**Problem to solve**
Report all lines from the entries below in which "segmentationStates" appears.

**Data provided**
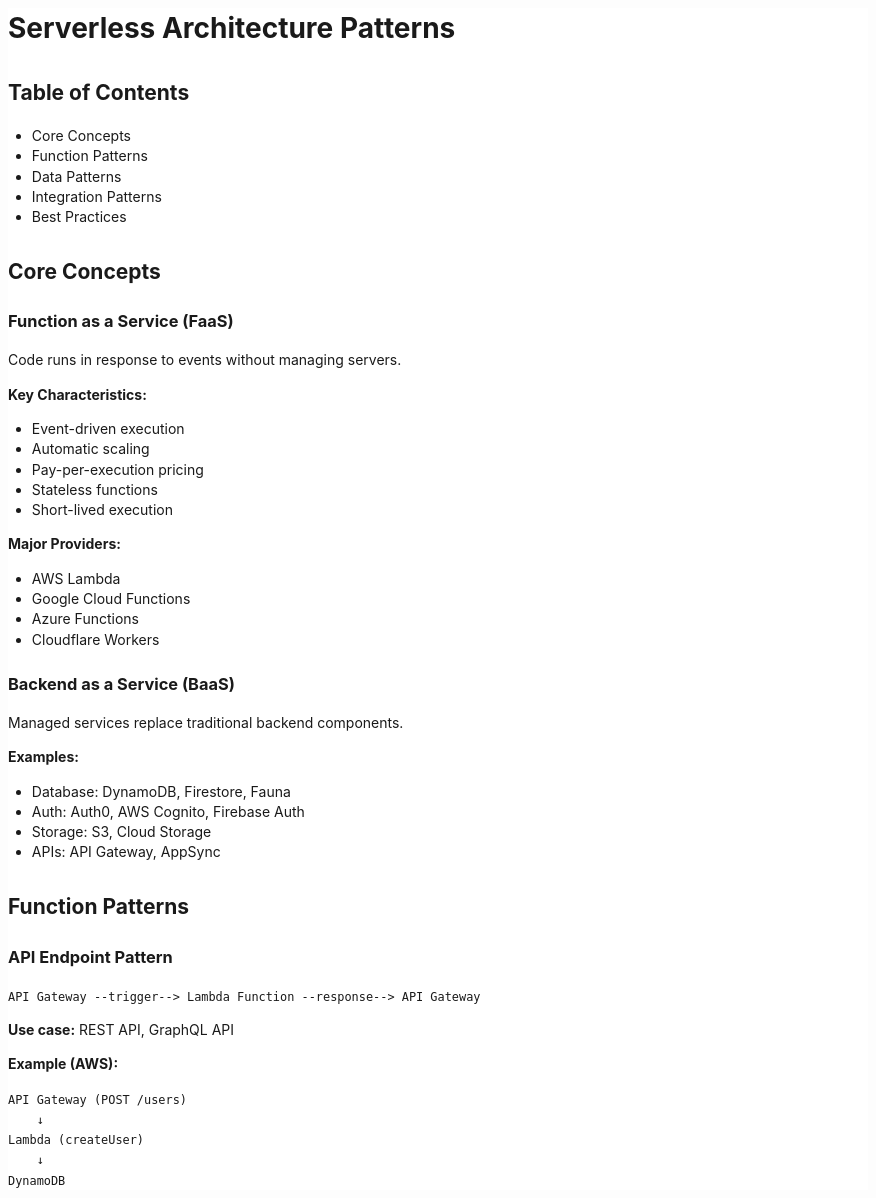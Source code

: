 # Serverless Architecture Patterns

## Table of Contents
- Core Concepts
- Function Patterns
- Data Patterns
- Integration Patterns
- Best Practices

## Core Concepts

### Function as a Service (FaaS)
Code runs in response to events without managing servers.

**Key Characteristics:**
- Event-driven execution
- Automatic scaling
- Pay-per-execution pricing
- Stateless functions
- Short-lived execution

**Major Providers:**
- AWS Lambda
- Google Cloud Functions
- Azure Functions
- Cloudflare Workers

### Backend as a Service (BaaS)
Managed services replace traditional backend components.

**Examples:**
- Database: DynamoDB, Firestore, Fauna
- Auth: Auth0, AWS Cognito, Firebase Auth
- Storage: S3, Cloud Storage
- APIs: API Gateway, AppSync

## Function Patterns

### API Endpoint Pattern
```
API Gateway --trigger--> Lambda Function --response--> API Gateway
```

**Use case:** REST API, GraphQL API

**Example (AWS):**
```
API Gateway (POST /users)
    ↓
Lambda (createUser)
    ↓
DynamoDB
```
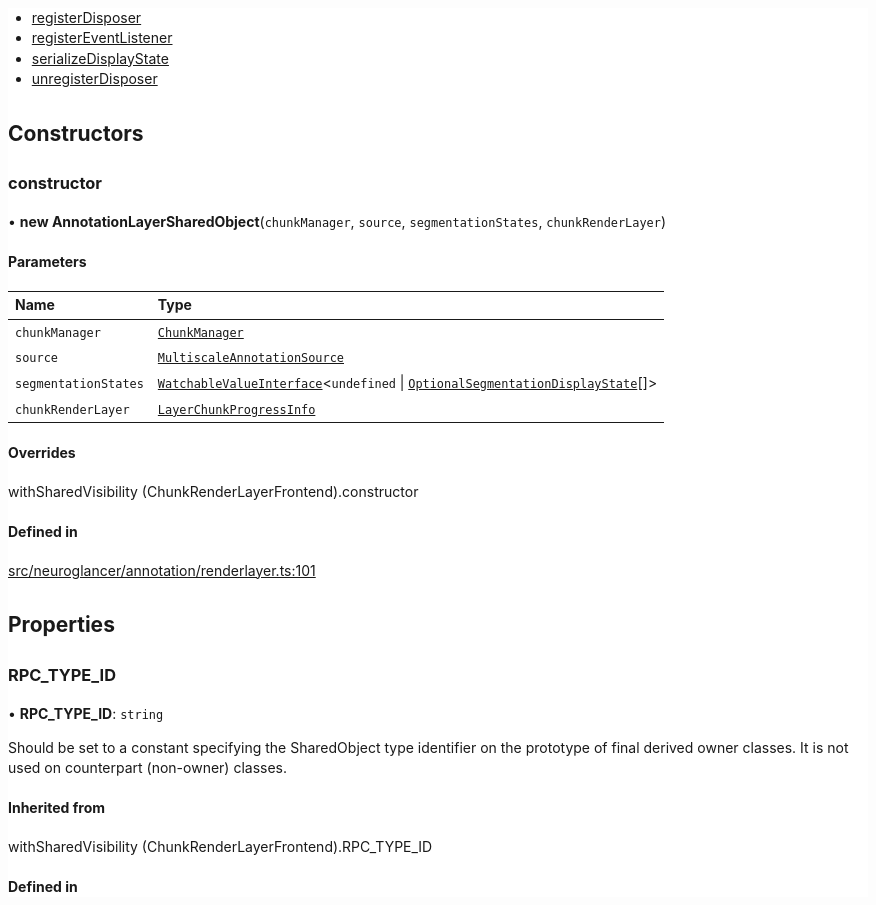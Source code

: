 - [registerDisposer](annotation_renderlayer._internal_.AnnotationLayerSharedObject.md#registerdisposer)
- [registerEventListener](annotation_renderlayer._internal_.AnnotationLayerSharedObject.md#registereventlistener)
- [serializeDisplayState](annotation_renderlayer._internal_.AnnotationLayerSharedObject.md#serializedisplaystate)
- [unregisterDisposer](annotation_renderlayer._internal_.AnnotationLayerSharedObject.md#unregisterdisposer)

## Constructors

### constructor

• **new AnnotationLayerSharedObject**(`chunkManager`, `source`, `segmentationStates`, `chunkRenderLayer`)

#### Parameters

| Name | Type |
| :------ | :------ |
| `chunkManager` | [`ChunkManager`](chunk_manager_frontend.ChunkManager.md) |
| `source` | [`MultiscaleAnnotationSource`](annotation_frontend_source.MultiscaleAnnotationSource.md) |
| `segmentationStates` | [`WatchableValueInterface`](../interfaces/annotation_annotation_layer_state._internal_.WatchableValueInterface.md)<`undefined` \| [`OptionalSegmentationDisplayState`](../modules/annotation_annotation_layer_state.md#optionalsegmentationdisplaystate)[]\> |
| `chunkRenderLayer` | [`LayerChunkProgressInfo`](chunk_manager_base.LayerChunkProgressInfo.md) |

#### Overrides

withSharedVisibility
(ChunkRenderLayerFrontend).constructor

#### Defined in

[src/neuroglancer/annotation/renderlayer.ts:101](https://github.com/ActiveBrainAtlas2/neuroglancer/blob/1beb5d34/src/neuroglancer/annotation/renderlayer.ts#L101)

## Properties

### RPC\_TYPE\_ID

• **RPC\_TYPE\_ID**: `string`

Should be set to a constant specifying the SharedObject type identifier on the prototype of
final derived owner classes.  It is not used on counterpart (non-owner) classes.

#### Inherited from

withSharedVisibility
(ChunkRenderLayerFrontend).RPC\_TYPE\_ID

#### Defined in
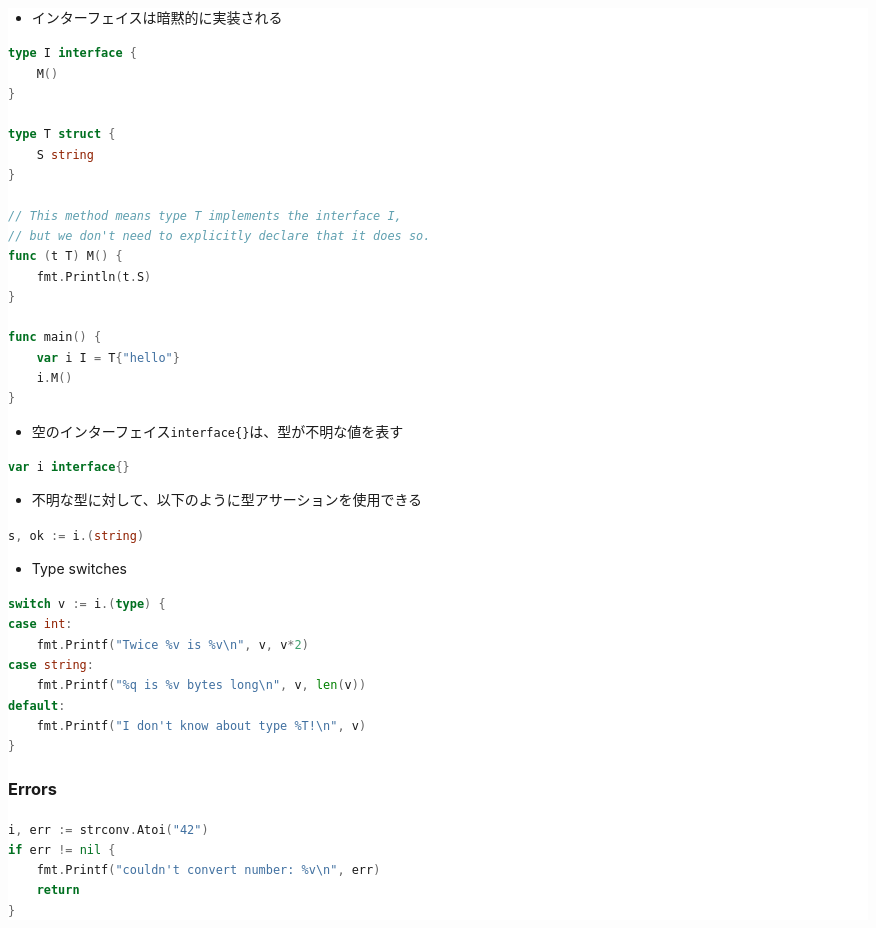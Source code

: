 - インターフェイスは暗黙的に実装される

```go
type I interface {
	M()
}

type T struct {
	S string
}

// This method means type T implements the interface I,
// but we don't need to explicitly declare that it does so.
func (t T) M() {
	fmt.Println(t.S)
}

func main() {
	var i I = T{"hello"}
	i.M()
}
```

- 空のインターフェイス`interface{}`は、型が不明な値を表す

```go
var i interface{}
```

- 不明な型に対して、以下のように型アサーションを使用できる

```go
s, ok := i.(string)
```

- Type switches

```go
switch v := i.(type) {
case int:
	fmt.Printf("Twice %v is %v\n", v, v*2)
case string:
	fmt.Printf("%q is %v bytes long\n", v, len(v))
default:
	fmt.Printf("I don't know about type %T!\n", v)
}
```

### Errors

```go
i, err := strconv.Atoi("42")
if err != nil {
    fmt.Printf("couldn't convert number: %v\n", err)
    return
}
```
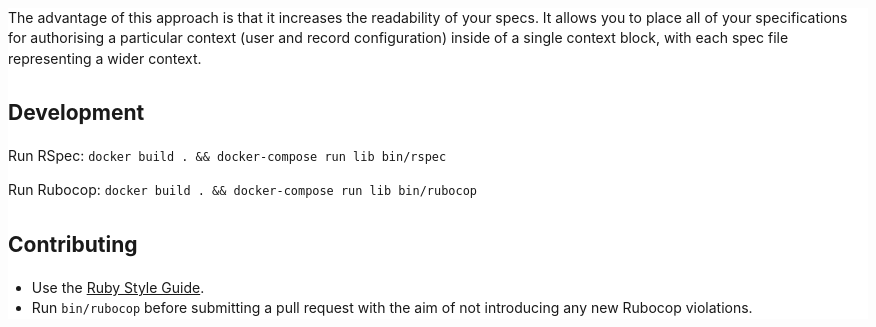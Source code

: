The advantage of this approach is that it increases the readability of your
specs. It allows you to place all of your specifications for authorising a
particular context (user and record configuration) inside of a single context
block, with each spec file representing a wider context.

## Development

Run RSpec: `docker build . && docker-compose run lib bin/rspec`

Run Rubocop: `docker build . && docker-compose run lib bin/rubocop`

## Contributing

- Use the [Ruby Style Guide][ruby-style-guide].
- Run `bin/rubocop` before submitting a pull request with the aim of not
  introducing any new Rubocop violations.

[version-badge]: https://img.shields.io/gem/v/pundit-matchers.svg
[rubygems]: https://rubygems.org/gems/pundit-matchers
[github-actions-test]: https://github.com/punditcommunity/pundit-matchers/actions/workflows/test.yml
[github-actions-test-badge]: https://github.com/punditcommunity/pundit-matchers/actions/workflows/test.yml/badge.svg
[github-actions-rubocop]: https://github.com/punditcommunity/pundit-matchers/actions/workflows/rubocop.yml
[github-actions-rubocop-badge]: https://github.com/punditcommunity/pundit-matchers/actions/workflows/rubocop.yml/badge.svg
[pundit-github]: https://github.com/varvet/pundit
[thunderbolt-labs]: https://www.thunderboltlabs.com/blog/2013/03/27/testing-pundit-policies-with-rspec/
[rspec-rails-rubygems]: https://rubygems.org/gems/rspec-rails
[pundit-rubygems]: https://rubygems.org/gems/pundit
[owasp-top-10]: https://owasp.org/Top10/
[broken-access-control]: https://owasp.org/Top10/A01_2021-Broken_Access_Control/
[pundit-github-additional-context]: https://github.com/varvet/pundit#additional-context
[ruby-style-guide]: https://github.com/bbatsov/ruby-style-guide

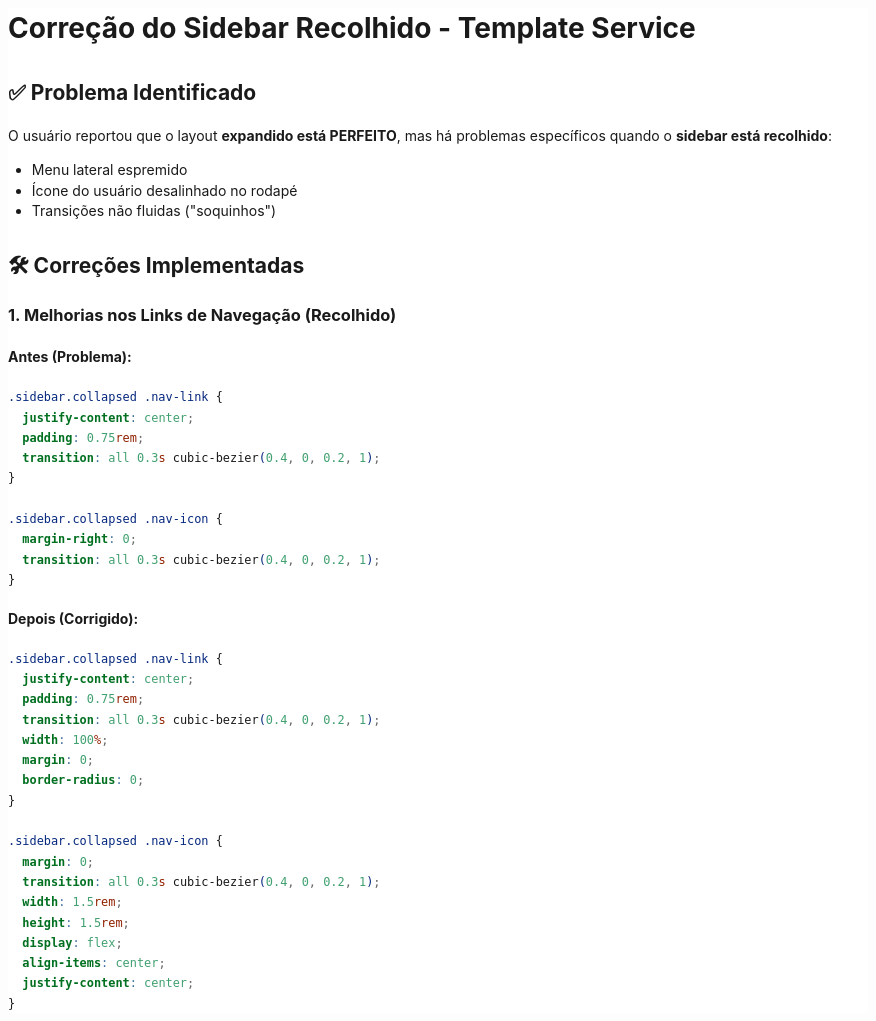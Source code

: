 # Correção do Sidebar Recolhido - Template Service

## ✅ **Problema Identificado**

O usuário reportou que o layout **expandido está PERFEITO**, mas há problemas específicos quando o **sidebar está recolhido**:
- Menu lateral espremido
- Ícone do usuário desalinhado no rodapé
- Transições não fluidas ("soquinhos")

## 🛠️ **Correções Implementadas**

### **1. Melhorias nos Links de Navegação (Recolhido)**

#### **Antes (Problema):**
```css
.sidebar.collapsed .nav-link {
  justify-content: center;
  padding: 0.75rem;
  transition: all 0.3s cubic-bezier(0.4, 0, 0.2, 1);
}

.sidebar.collapsed .nav-icon {
  margin-right: 0;
  transition: all 0.3s cubic-bezier(0.4, 0, 0.2, 1);
}
```

#### **Depois (Corrigido):**
```css
.sidebar.collapsed .nav-link {
  justify-content: center;
  padding: 0.75rem;
  transition: all 0.3s cubic-bezier(0.4, 0, 0.2, 1);
  width: 100%;
  margin: 0;
  border-radius: 0;
}

.sidebar.collapsed .nav-icon {
  margin: 0;
  transition: all 0.3s cubic-bezier(0.4, 0, 0.2, 1);
  width: 1.5rem;
  height: 1.5rem;
  display: flex;
  align-items: center;
  justify-content: center;
}
```
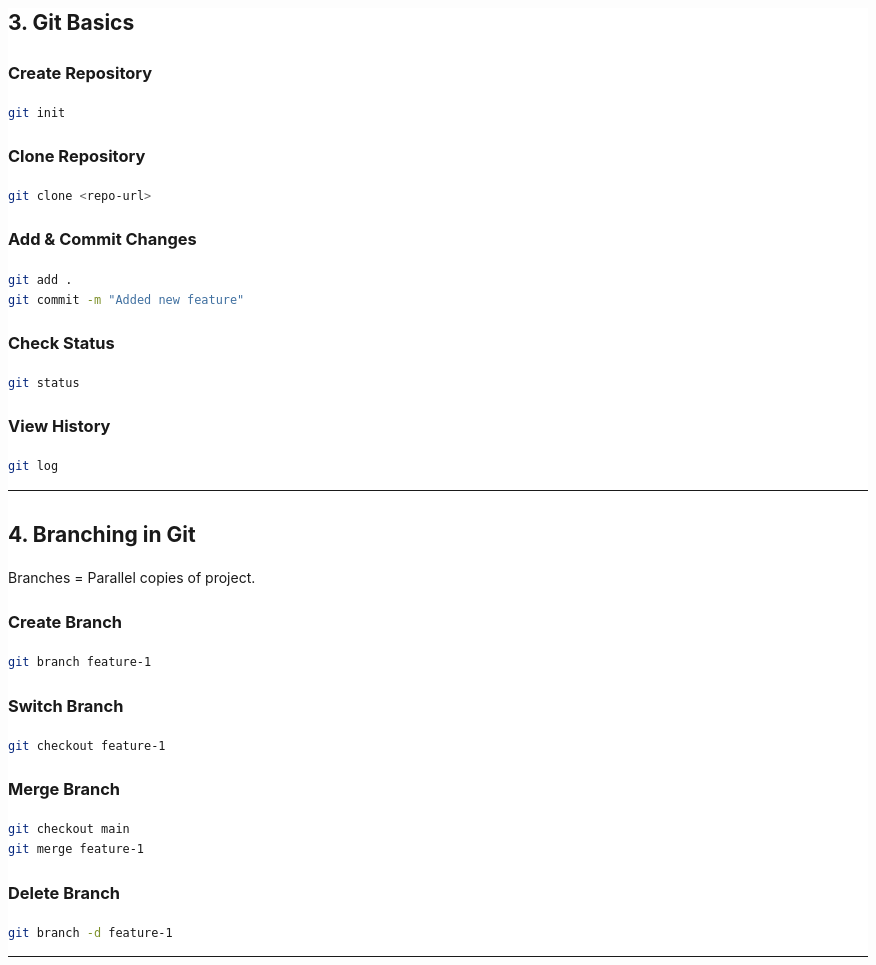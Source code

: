 
## 3. Git Basics  
### Create Repository  
```bash
git init
```

### Clone Repository  
```bash
git clone <repo-url>
```

### Add & Commit Changes  
```bash
git add .
git commit -m "Added new feature"
```

### Check Status  
```bash
git status
```

### View History  
```bash
git log
```

---

## 4. Branching in Git  
Branches = Parallel copies of project.  

### Create Branch  
```bash
git branch feature-1
```

### Switch Branch  
```bash
git checkout feature-1
```

### Merge Branch  
```bash
git checkout main
git merge feature-1
```

### Delete Branch  
```bash
git branch -d feature-1
```

---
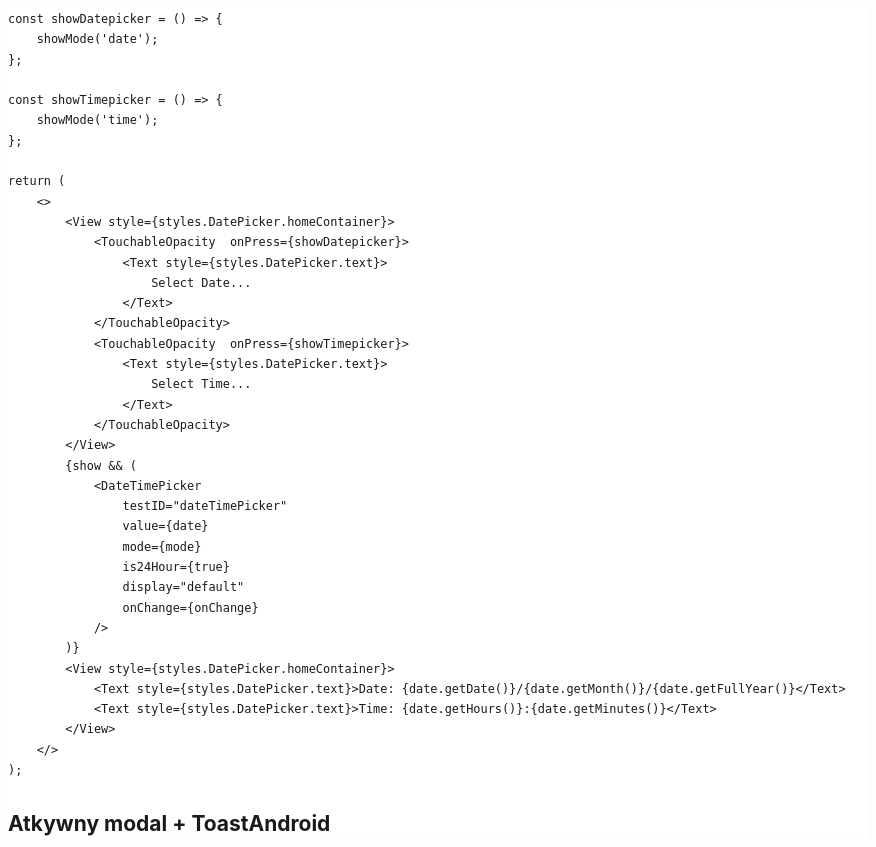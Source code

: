     const showDatepicker = () => {
        showMode('date');
    };

    const showTimepicker = () => {
        showMode('time');
    };

    return (
        <>
            <View style={styles.DatePicker.homeContainer}>
                <TouchableOpacity  onPress={showDatepicker}>
                    <Text style={styles.DatePicker.text}>
                        Select Date...
                    </Text>
                </TouchableOpacity>
                <TouchableOpacity  onPress={showTimepicker}>
                    <Text style={styles.DatePicker.text}>
                        Select Time...
                    </Text>
                </TouchableOpacity>
            </View>
            {show && (
                <DateTimePicker
                    testID="dateTimePicker"
                    value={date}
                    mode={mode}
                    is24Hour={true}
                    display="default"
                    onChange={onChange}
                />
            )}
            <View style={styles.DatePicker.homeContainer}>
                <Text style={styles.DatePicker.text}>Date: {date.getDate()}/{date.getMonth()}/{date.getFullYear()}</Text>
                <Text style={styles.DatePicker.text}>Time: {date.getHours()}:{date.getMinutes()}</Text>
            </View>
        </>
    );

## Atkywny modal + ToastAndroid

**Exercise answer**
• **new AnnotationLayerSharedObject**(`chunkManager`, `source`, `segmentationStates`, `chunkRenderLayer`)
| `segmentationStates` | [`WatchableValueInterface`](../interfaces/annotation_annotation_layer_state._internal_.WatchableValueInterface.md)<`undefined` \| [`OptionalSegmentationDisplayState`](../modules/annotation_annotation_layer_state.md#optionalsegmentationdisplaystate)[]\> |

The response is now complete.